When the iPad was announced by Steve Jobs in January of 2010, readers of this blog probably won't be surprised that I started trying to think of ways to use it in the law school classroom. But mostly I came up empty. I purchased one anyway, and am typing this post on my third iPad. I use it mostly for "short form" reading, such as magazines, web pages, newspapers, and Twitter (and Twitter links). But I have continued to try to think of ways that it might be effectively used in the classroom.
I know, easy, right? Old hat. Plug it in using one of the connectors now widely available. Do iPad stuff that is projected on the screen. Simple.
But that's exactly the point. Except for an iPad app that was worth demonstrating on the iPad on the screen in class(such as the Congressional Record app), I never really saw the benefit over plugging in a laptop to do much the same. Yes, we can show a Keynote presentation on the iPad (and now PowerPoint, with the release of Microsoft Office for the iPad). But again, this is something we have all done nearly every class for at least 10 years or so - plug in some device to show something that is displaying on our screen. Although it is somewhat more portable, which makes it potentially easier for teachers, there was not much difference from the student perspective - in my mind - between plugging in one device over the other.

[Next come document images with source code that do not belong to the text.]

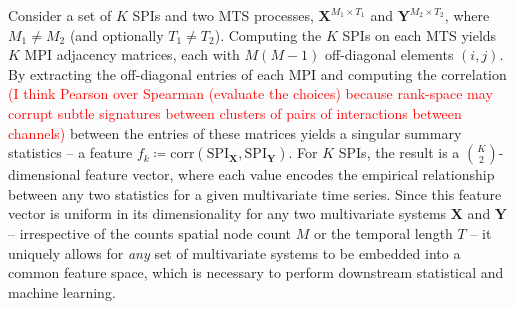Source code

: Consider a set of $K$ SPIs and two MTS processes, $\mathbf{X}^{M_1 \times T_1}$ and $\mathbf{Y}^{M_2 \times T_2}$, where $M_1 \neq M_2$ (and optionally $T_1 \neq T_2$). Computing the $K$ SPIs on each MTS yields $K$ MPI adjacency matrices, each with $M(M-1)$ off-diagonal elements $(i, j)$. By extracting the off-diagonal entries of each MPI and computing the correlation \textcolor{red}{(I think Pearson over Spearman (evaluate the choices) because rank-space may corrupt subtle signatures between clusters of pairs of interactions between channels)} between the entries of these matrices yields a singular summary statistics -- a feature $f_k \coloneqq \mathrm{corr}(\mathrm{SPI}_{\mathbf{X}}, \mathrm{SPI}_{\mathbf{Y}})$. For $K$ SPIs, the result is a ${K \choose 2}$-dimensional feature vector, where each value encodes the empirical relationship between any two statistics for a given multivariate time series. Since this feature vector is uniform in its dimensionality for any two multivariate systems $\mathbf{X}$ and $\mathbf{Y}$ -- irrespective of the counts spatial node count $M$ or the temporal length $T$ -- it uniquely allows for \textit{any} set of multivariate systems to be embedded into a common feature space, which is necessary to perform downstream statistical and machine learning.

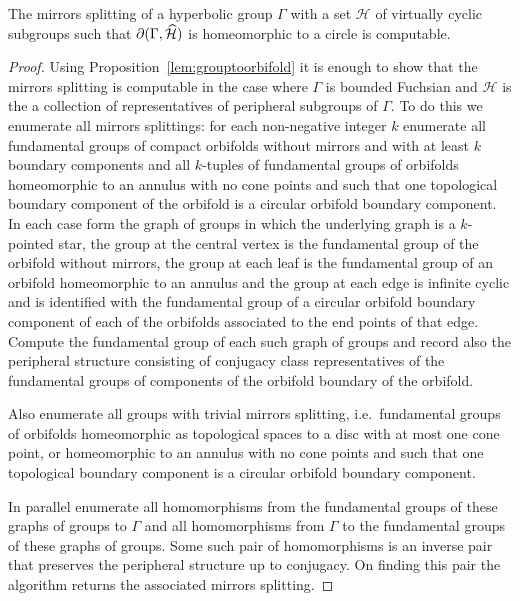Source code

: \begin{lem} The mirrors splitting of a hyperbolic group $\Gamma$ with a set
$\mathcal{H}$ of virtually cyclic subgroups such that $\partial(\Gamma,
\widehat{\mathcal{H}})$ is homeomorphic to a circle is computable.\end{lem}

\begin{proof} Using Proposition~\ref{lem:grouptoorbifold} it is enough to show
  that the mirrors splitting is computable in the case where $\Gamma$ is
  bounded Fuchsian and $\mathcal{H}$ is the a collection of representatives of
  peripheral subgroups of $\Gamma$. To do this we enumerate all mirrors
  splittings: for each non-negative integer $k$ enumerate all fundamental
  groups of compact orbifolds without mirrors and with at least $k$ boundary
  components and all $k$-tuples of fundamental groups of orbifolds homeomorphic
  to an annulus with no cone points and such that one topological boundary
  component of the orbifold is a circular orbifold boundary component. In each
  case form the graph of groups in which the underlying graph is a $k$-pointed
  star, the group at the central vertex is the fundamental group of the
  orbifold without mirrors, the group at each leaf is the fundamental group of
  an orbifold homeomorphic to an annulus and the group at each edge is infinite
  cyclic and is identified with the fundamental group of a circular orbifold
  boundary component of each of the orbifolds associated to the end points of
  that edge. Compute the fundamental group of each such graph of groups and
  record also the peripheral structure consisting of conjugacy class
  representatives of the fundamental groups of components of the orbifold
  boundary of the orbifold.

  Also enumerate all groups with trivial mirrors splitting, i.e.\ fundamental
  groups of orbifolds homeomorphic as topological spaces to a disc with at most
  one cone point, or homeomorphic to an annulus with no cone points and such
  that one topological boundary component is a circular orbifold boundary
  component.

  In parallel enumerate all homomorphisms from the fundamental groups of these
  graphs of groups to $\Gamma$ and all homomorphisms from $\Gamma$ to the
  fundamental groups of these graphs of groups. Some such pair of homomorphisms
  is an inverse pair that preserves the peripheral structure up to conjugacy.
  On finding this pair the algorithm returns the associated mirrors splitting.
\end{proof}

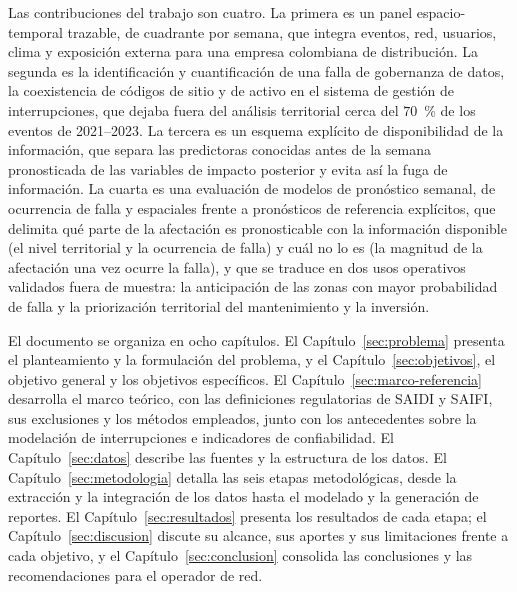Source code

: Las contribuciones del trabajo son cuatro. La primera es un panel espacio-temporal trazable, de cuadrante por semana, que integra eventos, red, usuarios, clima y exposición externa para una empresa colombiana de distribución. La segunda es la identificación y cuantificación de una falla de gobernanza de datos, la coexistencia de códigos de sitio y de activo en el sistema de gestión de interrupciones, que dejaba fuera del análisis territorial cerca del $70$~\% de los eventos de 2021--2023. La tercera es un esquema explícito de disponibilidad de la información, que separa las predictoras conocidas antes de la semana pronosticada de las variables de impacto posterior y evita así la fuga de información. La cuarta es una evaluación de modelos de pronóstico semanal, de ocurrencia de falla y espaciales frente a pronósticos de referencia explícitos, que delimita qué parte de la afectación es pronosticable con la información disponible (el nivel territorial y la ocurrencia de falla) y cuál no lo es (la magnitud de la afectación una vez ocurre la falla), y que se traduce en dos usos operativos validados fuera de muestra: la anticipación de las zonas con mayor probabilidad de falla y la priorización territorial del mantenimiento y la inversión.

El documento se organiza en ocho capítulos. El Capítulo~\ref{sec:problema} presenta el planteamiento y la formulación del problema, y el Capítulo~\ref{sec:objetivos}, el objetivo general y los objetivos específicos. El Capítulo~\ref{sec:marco-referencia} desarrolla el marco teórico, con las definiciones regulatorias de SAIDI y SAIFI, sus exclusiones y los métodos empleados, junto con los antecedentes sobre la modelación de interrupciones e indicadores de confiabilidad. El Capítulo~\ref{sec:datos} describe las fuentes y la estructura de los datos. El Capítulo~\ref{sec:metodologia} detalla las seis etapas metodológicas, desde la extracción y la integración de los datos hasta el modelado y la generación de reportes. El Capítulo~\ref{sec:resultados} presenta los resultados de cada etapa; el Capítulo~\ref{sec:discusion} discute su alcance, sus aportes y sus limitaciones frente a cada objetivo, y el Capítulo~\ref{sec:conclusion} consolida las conclusiones y las recomendaciones para el operador de red.
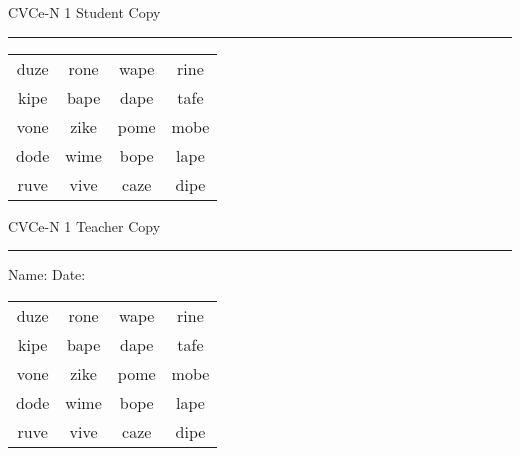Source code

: \documentclass{memoir}
\begin{document}

\footnotesize \noindent
CVCe-N 1 \hfill Student Copy
\smallskip
\hrule

\Large

\setlength{\tabcolsep}{14pt}
\def\arraystretch{2}

{\selectfont


\begin{vplace}[0.5]
\begin{center}
\begin{tabular}{cccc}
duze & rone & wape & rine \\
kipe & bape & dape & tafe \\
vone & zike & pome & mobe \\
dode & wime & bope & lape \\
ruve & vive & caze & dipe \\
\end{tabular}
\end{center}
\end{vplace}

}

\newpage

\footnotesize \noindent
CVCe-N 1 \hfill Teacher Copy
\smallskip
\hrule

\small

\vfill

\noindent
Name: \underline{\hspace{1.75in}} \hfill Date: \underline{\hspace{1in}}

\Large

{\selectfont


\begin{vplace}[0.5]
\begin{center}
\begin{tabular}{cccc}
duze & rone & wape & rine \\
kipe & bape & dape & tafe \\
vone & zike & pome & mobe \\
dode & wime & bope & lape \\
ruve & vive & caze & dipe \\
\end{tabular}
\end{center}
\end{vplace}



}
\end{document}
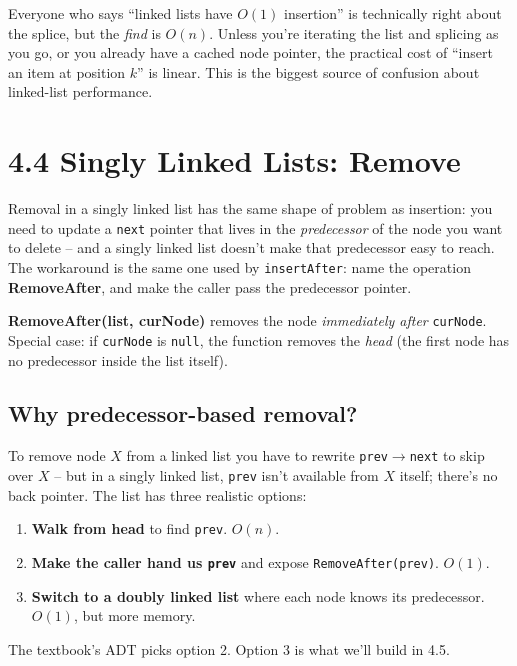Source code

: \documentclass[11pt]{article}
\begin{document}
\begin{warnbox}
Everyone who says ``linked lists have $O(1)$ insertion'' is
technically right about the splice, but the \emph{find} is
$O(n)$. Unless you're iterating the list and splicing as you go, or
you already have a cached node pointer, the practical cost of
``insert an item at position $k$'' is linear. This is the biggest
source of confusion about linked-list performance.
\end{warnbox}

\section{4.4 Singly Linked Lists: Remove}

Removal in a singly linked list has the same shape of problem as
insertion: you need to update a \texttt{next} pointer that lives in
the \emph{predecessor} of the node you want to delete -- and a
singly linked list doesn't make that predecessor easy to reach. The
workaround is the same one used by \texttt{insertAfter}: name the
operation \textbf{RemoveAfter}, and make the caller pass the
predecessor pointer.

\begin{defnbox}[RemoveAfter]
\textbf{RemoveAfter(list, curNode)} removes the node
\emph{immediately after} \texttt{curNode}. Special case: if
\texttt{curNode} is \texttt{null}, the function removes the
\emph{head} (the first node has no predecessor inside the list
itself).
\end{defnbox}

\subsection{Why predecessor-based removal?}

\begin{ideabox}
To remove node $X$ from a linked list you have to rewrite
\texttt{prev$\to$next} to skip over $X$ -- but in a singly linked
list, \texttt{prev} isn't available from $X$ itself; there's no back
pointer. The list has three realistic options:
\begin{enumerate}[leftmargin=*]
  \item \textbf{Walk from head} to find \texttt{prev}. $O(n)$.
  \item \textbf{Make the caller hand us \texttt{prev}} and expose
        \texttt{RemoveAfter(prev)}. $O(1)$.
  \item \textbf{Switch to a doubly linked list} where each node
        knows its predecessor. $O(1)$, but more memory.
\end{enumerate}
The textbook's ADT picks option 2. Option 3 is what we'll build in
4.5.
\end{ideabox}
\end{document}
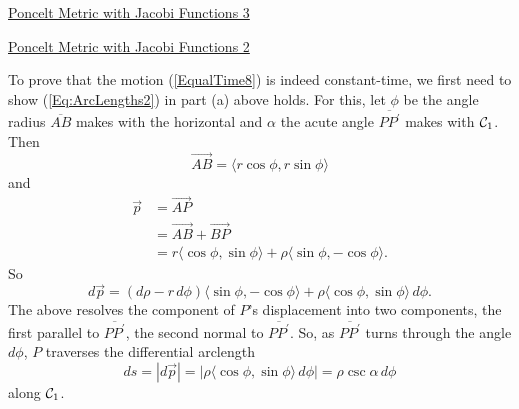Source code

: \documentclass{ximera}
\begin{document}
\begin{exploration}
\begin{onlineOnly}
    \begin{center}
\end{center}
\end{onlineOnly}

\href{https://www.desmos.com/calculator/l7oadgwyva}{Poncelt Metric with Jacobi Functions 3} %
\end{exploration}


\begin{exploration}
\begin{onlineOnly}
    \begin{center}
\end{center}
\end{onlineOnly}

\href{https://www.desmos.com/calculator/hm5zop04ob}{Poncelt Metric with Jacobi Functions 2}
\end{exploration}

To prove that the motion (\ref{EqualTime8}) is indeed constant-time, we first need to show (\ref{Eq:ArcLengths2}) in part (a) above holds. For this, let $\phi$ be the angle radius $\overline{AB}$ makes with the horizontal and $\alpha$ the acute angle $\overline{PP^\prime}$ makes with ${\cal C}_1$. Then 
\[
      \overrightarrow{AB} = \langle r\cos \phi, r\sin\phi \rangle
\]
and
\begin{align*}
    \overrightarrow{p} &= \overrightarrow{AP}   \\
                                &= \overrightarrow{AB}+\overrightarrow{BP} \\
                                &= r\langle \cos \phi, \sin \phi \rangle + \rho \langle \sin\phi, -\cos\phi  \rangle . 
\end{align*}
So
\[
    d\overrightarrow{p} = (d\rho - r \, d\phi ) \langle \sin \phi, -\cos \phi \rangle+ \rho \langle \cos\phi, \sin\phi \rangle \, d\phi .
\]
The above resolves the component of $P$'s displacement into two components, the first parallel to $\overline{PP^\prime}$, the second normal to $\overline{PP^\prime}$. So, as $\overline{PP^\prime}$ turns through the angle $d\phi$, $P$ traverses the differential arclength
\[
   ds = |d\overrightarrow{p}| = |  \rho \langle \cos\phi, \sin\phi \rangle \, d\phi |    = \rho \csc \alpha \, d\phi
\]
along ${\cal C}_1$. 
\end{document}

But, if we could move around with it... well, that might make a huge difference. And this is something that is hard to do with a laptop - the iPad might actually add something to the classroom if it could do something different like that.
About a year after the iPad launched, I noticed with interest a teacher that had kludged together a wireless dongle that allowed him to walk around the class and project it on screen. Ah ha! But it was very much a do-it-yourself project, and one that was beyond at least my time budget, if not my money budget.
Meanwhile... when the first Apple TV units came out, I tried it at home, and we have over the last few years enjoyed watching movies either on Netflix or Apple through the Apple TV. They have improved the units over the years, and we now have two of them in our home. About a year or so ago, Apple upgraded the software on these units to allow for "mirroring" from the iPad to the Apple TV. Ah ha!
So I brought in an Apple TV unit into school last August, and experimented with it. The problem I found, rather quickly, is that the Apple TV is designed to work with a fairly simple home network, but not an enterprise network. Which is odd, really, since Apple has made so much of their support for education. You would think that they would have built in a more robust networking capability from the beginning.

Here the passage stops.